You are right. I exported the posed figure to my modeller and explored it there. No intersections at the knees. But the thigh intersects deeply with the hip.

It's the version I used to render the last images. Not optimial because I made some cuts here and there just to try. Means: Has some more Polys as needed...

• @adp said in Dynamic cloth under stress:

@adp said in Dynamic cloth under stress:

There are intersections in the figures. On thigh/shin and tigh/hip/abdomen. The figure is a standard Roxie, no morphs used, just posed.

Not necessarily. Remember that there is a minimum distance of space between the cloth and the figure and that space is measured in centimeters. The only way to know for sure if there is intersection is to push the camera inside the figure from the other side to see.

You are right. I exported the posed figure to my modeller and explored it there. No intersections at the knees. But the thigh intersects deeply with the hip.

Just for the sake of my own curiosity, how was your Cloth Collision set up. The default is Cloth Polygon to Object vertex, I think. But did you enable Cloth polygon to object polygon?

• @eclark1849 can't speak for @adp but I always set all 3 options in the simulation settings. I used to go with the default unless it needed changing, which it nearly always did so now I set them by default. (would have loved to be able to programmatically create the sim, but those options aren't exposed in the Python API :(

• Just for the sake of my own curiosity, how was your Cloth Collision set up. The default is Cloth Polygon to Object vertex, I think. But did you enable Cloth polygon to object polygon?

As @amethystpendant said: All 3. And don't forget to set "collision Offset" low enough (I mostly use 0.2 or 0.15).

• I tried hours with a low-poly model. No chance. Even not if denser on the critical parts. Because to mutch different poly-sizes results in deformation, poke-trough or randomly exploding vertices even on spots not under stress.I assume the reason is that the clothpiece is very tight.

Did you take a sufficient number of steps for the sim? That is key importance and not always understood by users. Unless you are a ninja fighter changing pose in real life easily takes a few seconds. Take a stopwatch (every smartphone has one today) and check for yourself. Move as usual. Multiply the seconds with the frame rate to get a minimal amount of frames in the sim. If you have trouble, add more steps.
The faster the move, the more energy is created that needs to be dissipated and the larger the chance the sim becomes un-stable, cloth tangles up or the vertices jump through the collision margins.
Poser assumes linear behaviour of the fabric so lots of elastic energy can be stored quite easily. The more energy there is, the more damage can occur.

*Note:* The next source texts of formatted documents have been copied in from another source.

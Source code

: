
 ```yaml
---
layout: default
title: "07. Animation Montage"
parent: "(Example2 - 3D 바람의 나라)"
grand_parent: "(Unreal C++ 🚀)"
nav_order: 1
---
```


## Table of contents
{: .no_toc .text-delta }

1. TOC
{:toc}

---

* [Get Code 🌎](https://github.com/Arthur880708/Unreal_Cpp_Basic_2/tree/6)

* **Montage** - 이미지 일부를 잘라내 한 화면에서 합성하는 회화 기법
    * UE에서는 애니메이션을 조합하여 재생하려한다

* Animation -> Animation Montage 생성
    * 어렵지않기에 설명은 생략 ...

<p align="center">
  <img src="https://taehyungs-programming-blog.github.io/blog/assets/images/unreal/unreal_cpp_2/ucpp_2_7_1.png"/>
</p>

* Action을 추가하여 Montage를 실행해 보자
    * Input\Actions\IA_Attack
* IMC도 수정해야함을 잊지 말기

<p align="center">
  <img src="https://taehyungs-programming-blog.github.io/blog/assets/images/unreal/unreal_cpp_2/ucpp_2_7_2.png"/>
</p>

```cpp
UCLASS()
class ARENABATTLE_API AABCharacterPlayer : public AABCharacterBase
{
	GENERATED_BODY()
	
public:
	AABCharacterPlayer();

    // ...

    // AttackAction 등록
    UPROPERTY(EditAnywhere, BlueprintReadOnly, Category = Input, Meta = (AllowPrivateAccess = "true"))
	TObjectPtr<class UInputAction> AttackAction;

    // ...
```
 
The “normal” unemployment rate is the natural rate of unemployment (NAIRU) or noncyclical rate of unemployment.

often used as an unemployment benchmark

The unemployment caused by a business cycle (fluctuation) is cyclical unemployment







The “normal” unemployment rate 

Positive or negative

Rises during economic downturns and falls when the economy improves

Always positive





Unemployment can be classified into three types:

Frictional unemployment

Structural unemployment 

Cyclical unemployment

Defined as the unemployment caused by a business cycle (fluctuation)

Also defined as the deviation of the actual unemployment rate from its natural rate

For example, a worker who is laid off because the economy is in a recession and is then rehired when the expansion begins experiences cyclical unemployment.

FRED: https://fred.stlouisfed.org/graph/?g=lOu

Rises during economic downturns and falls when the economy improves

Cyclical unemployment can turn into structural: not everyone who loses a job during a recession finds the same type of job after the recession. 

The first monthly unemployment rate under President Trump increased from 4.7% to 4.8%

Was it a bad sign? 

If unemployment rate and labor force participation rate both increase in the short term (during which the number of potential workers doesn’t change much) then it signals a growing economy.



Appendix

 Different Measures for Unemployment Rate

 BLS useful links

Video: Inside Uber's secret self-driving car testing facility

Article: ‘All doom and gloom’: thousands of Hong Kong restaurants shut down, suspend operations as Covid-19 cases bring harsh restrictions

• @fverbaas Yes, more than enough I think. First 5 frames the figure stays in the standard pose, then 50 frames to kneel down, then 20 frames to settle. And I tried "steps between frames". Interresting effect: using 4 frames here (insteed of 2) needs just a few seconds more time for the whole animation. At least for this model.

• @adp said in Dynamic cloth under stress:

I tried hours with a low-poly model. No chance. Even not if denser on the critical parts. Because to mutch different poly-sizes results in deformation, poke-trough or randomly exploding vertices even on spots not under stress.I assume the reason is that the clothpiece is very tight.

A problem with increasing the density in certain areas is that unless you create a separate cloth group for the denser area, it skews the settings, those denser areas becoming effectively heavier and more "stretchy", which of course can be an advantage but needs to be taken into account.

• @amethystpendant Yes, I know. I tried with smooth transitions between areas. But from low to high density is not enough room.
Now I think I have a good compromise. It needs a reasonable combi of mesh construction, density and parameters. I just made another dress to test. Time between frames: 2 secs. Time needed to fix flaws after using the cloth-room: 0.0 secs :)

• Here is the fresh dress I made. Without finetuning.

My conclusion: Clothmakers can output several Clothpieces a week if they become familar with the clothroom and have a good workflow (and enough ideas).

• What about the material settings like friction, inline stretchiness, bending, etc.